The Dicranolasmatidae are a family of harvestmen with 16 described species in a single genus, Dicranolasma.

Description
Species of Dicranolasma range in body length from three to 6.4 mm. Most parts of the body are encrusted with soil particles. The anterior region features a large headlike "hood" with the eyes in center, which consists of two curved processes. The chelicerae and pedipalps are both hidden under the hood in adults and about half as long as the body. The legs are short. Immature forms are quite different from adults. The immature form of D. opilionoides was even described as a different genus (Amopaum).
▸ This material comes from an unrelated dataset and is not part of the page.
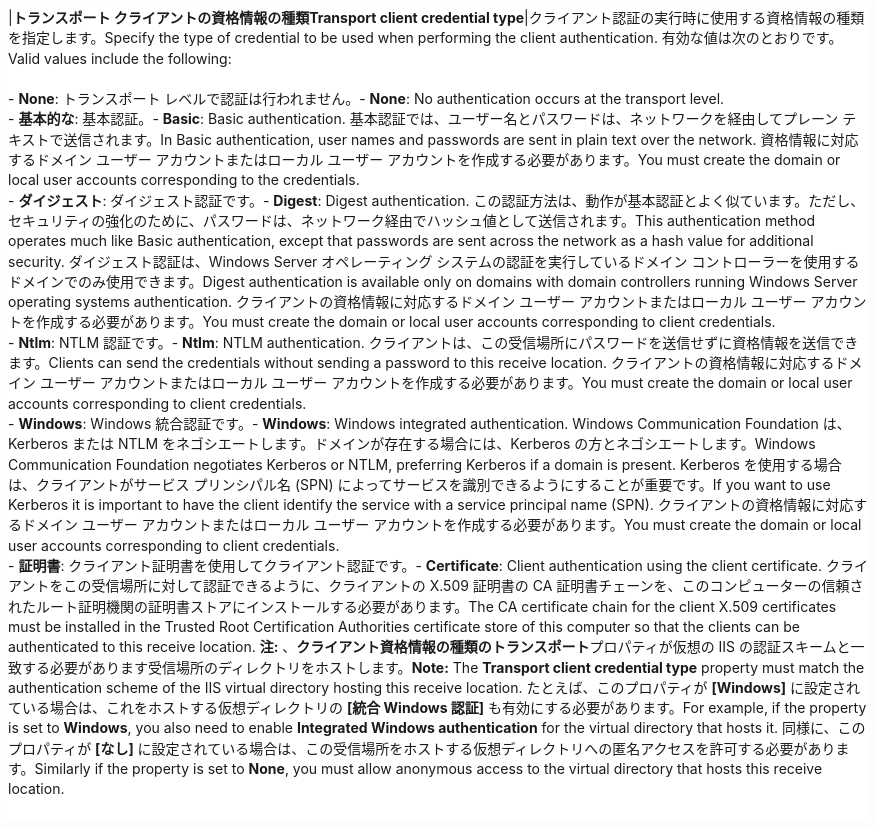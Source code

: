    |<span data-ttu-id="108c5-251">**トランスポート クライアントの資格情報の種類**</span><span class="sxs-lookup"><span data-stu-id="108c5-251">**Transport client credential type**</span></span>|<span data-ttu-id="108c5-252">クライアント認証の実行時に使用する資格情報の種類を指定します。</span><span class="sxs-lookup"><span data-stu-id="108c5-252">Specify the type of credential to be used when performing the client authentication.</span></span> <span data-ttu-id="108c5-253">有効な値は次のとおりです。</span><span class="sxs-lookup"><span data-stu-id="108c5-253">Valid values include the following:</span></span><br /><br /> <span data-ttu-id="108c5-254">-   **None**: トランスポート レベルで認証は行われません。</span><span class="sxs-lookup"><span data-stu-id="108c5-254">-   **None**: No authentication occurs at the transport level.</span></span><br /><span data-ttu-id="108c5-255">-   **基本的な**: 基本認証。</span><span class="sxs-lookup"><span data-stu-id="108c5-255">-   **Basic**: Basic authentication.</span></span> <span data-ttu-id="108c5-256">基本認証では、ユーザー名とパスワードは、ネットワークを経由してプレーン テキストで送信されます。</span><span class="sxs-lookup"><span data-stu-id="108c5-256">In Basic authentication, user names and passwords are sent in plain text over the network.</span></span> <span data-ttu-id="108c5-257">資格情報に対応するドメイン ユーザー アカウントまたはローカル ユーザー アカウントを作成する必要があります。</span><span class="sxs-lookup"><span data-stu-id="108c5-257">You must create the domain or local user accounts corresponding to the credentials.</span></span><br /><span data-ttu-id="108c5-258">-   **ダイジェスト**: ダイジェスト認証です。</span><span class="sxs-lookup"><span data-stu-id="108c5-258">-   **Digest**: Digest authentication.</span></span> <span data-ttu-id="108c5-259">この認証方法は、動作が基本認証とよく似ています。ただし、セキュリティの強化のために、パスワードは、ネットワーク経由でハッシュ値として送信されます。</span><span class="sxs-lookup"><span data-stu-id="108c5-259">This authentication method operates much like Basic authentication, except that passwords are sent across the network as a hash value for additional security.</span></span> <span data-ttu-id="108c5-260">ダイジェスト認証は、Windows Server オペレーティング システムの認証を実行しているドメイン コントローラーを使用するドメインでのみ使用できます。</span><span class="sxs-lookup"><span data-stu-id="108c5-260">Digest authentication is available only on domains with domain controllers running Windows Server operating systems authentication.</span></span> <span data-ttu-id="108c5-261">クライアントの資格情報に対応するドメイン ユーザー アカウントまたはローカル ユーザー アカウントを作成する必要があります。</span><span class="sxs-lookup"><span data-stu-id="108c5-261">You must create the domain or local user accounts corresponding to client credentials.</span></span><br /><span data-ttu-id="108c5-262">-   **Ntlm**: NTLM 認証です。</span><span class="sxs-lookup"><span data-stu-id="108c5-262">-   **Ntlm**: NTLM authentication.</span></span> <span data-ttu-id="108c5-263">クライアントは、この受信場所にパスワードを送信せずに資格情報を送信できます。</span><span class="sxs-lookup"><span data-stu-id="108c5-263">Clients can send the credentials without sending a password to this receive location.</span></span> <span data-ttu-id="108c5-264">クライアントの資格情報に対応するドメイン ユーザー アカウントまたはローカル ユーザー アカウントを作成する必要があります。</span><span class="sxs-lookup"><span data-stu-id="108c5-264">You must create the domain or local user accounts corresponding to client credentials.</span></span><br /><span data-ttu-id="108c5-265">-   **Windows**: Windows 統合認証です。</span><span class="sxs-lookup"><span data-stu-id="108c5-265">-   **Windows**: Windows integrated authentication.</span></span> <span data-ttu-id="108c5-266">Windows Communication Foundation は、Kerberos または NTLM をネゴシエートします。ドメインが存在する場合には、Kerberos の方とネゴシエートします。</span><span class="sxs-lookup"><span data-stu-id="108c5-266">Windows Communication Foundation negotiates Kerberos or NTLM, preferring Kerberos if a domain is present.</span></span> <span data-ttu-id="108c5-267">Kerberos を使用する場合は、クライアントがサービス プリンシパル名 (SPN) によってサービスを識別できるようにすることが重要です。</span><span class="sxs-lookup"><span data-stu-id="108c5-267">If you want to use Kerberos it is important to have the client identify the service with a service principal name (SPN).</span></span> <span data-ttu-id="108c5-268">クライアントの資格情報に対応するドメイン ユーザー アカウントまたはローカル ユーザー アカウントを作成する必要があります。</span><span class="sxs-lookup"><span data-stu-id="108c5-268">You must create the domain or local user accounts corresponding to client credentials.</span></span><br /><span data-ttu-id="108c5-269">-   **証明書**: クライアント証明書を使用してクライアント認証です。</span><span class="sxs-lookup"><span data-stu-id="108c5-269">-   **Certificate**: Client authentication using the client certificate.</span></span> <span data-ttu-id="108c5-270">クライアントをこの受信場所に対して認証できるように、クライアントの X.509 証明書の CA 証明書チェーンを、このコンピューターの信頼されたルート証明機関の証明書ストアにインストールする必要があります。</span><span class="sxs-lookup"><span data-stu-id="108c5-270">The CA certificate chain for the client X.509 certificates must be installed in the Trusted Root Certification Authorities certificate store of this computer so that the clients can be authenticated to this receive location.</span></span> <span data-ttu-id="108c5-271">**注:** 、**クライアント資格情報の種類のトランスポート**プロパティが仮想の IIS の認証スキームと一致する必要があります受信場所のディレクトリをホストします。</span><span class="sxs-lookup"><span data-stu-id="108c5-271">**Note:**  The **Transport client credential type** property must match the authentication scheme of the IIS virtual directory hosting this receive location.</span></span> <span data-ttu-id="108c5-272">たとえば、このプロパティが **[Windows]** に設定されている場合は、これをホストする仮想ディレクトリの **[統合 Windows 認証]** も有効にする必要があります。</span><span class="sxs-lookup"><span data-stu-id="108c5-272">For example, if the property is set to **Windows**, you also need to enable **Integrated Windows authentication** for the virtual directory that hosts it.</span></span> <span data-ttu-id="108c5-273">同様に、このプロパティが **[なし]** に設定されている場合は、この受信場所をホストする仮想ディレクトリへの匿名アクセスを許可する必要があります。</span><span class="sxs-lookup"><span data-stu-id="108c5-273">Similarly if the property is set to **None**, you must allow anonymous access to the virtual directory that hosts this receive location.</span></span> <br /><br />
The hood develops only gradually, so in young Dicranolasma the relatively longer pedipalps are carried outside the hood.

Distribution
Dicranolasmatidae occur mainly in the Mediterranean region northward to the southern Alps, the Carpathians, eastward to the Caucasus and Iraq, the Levant and southward to western North Africa.

Relationships
The Dicranolasmatidae are closely related to the Trogulidae and Nemastomatidae, with Trogulus probably sister to Dicranolasma.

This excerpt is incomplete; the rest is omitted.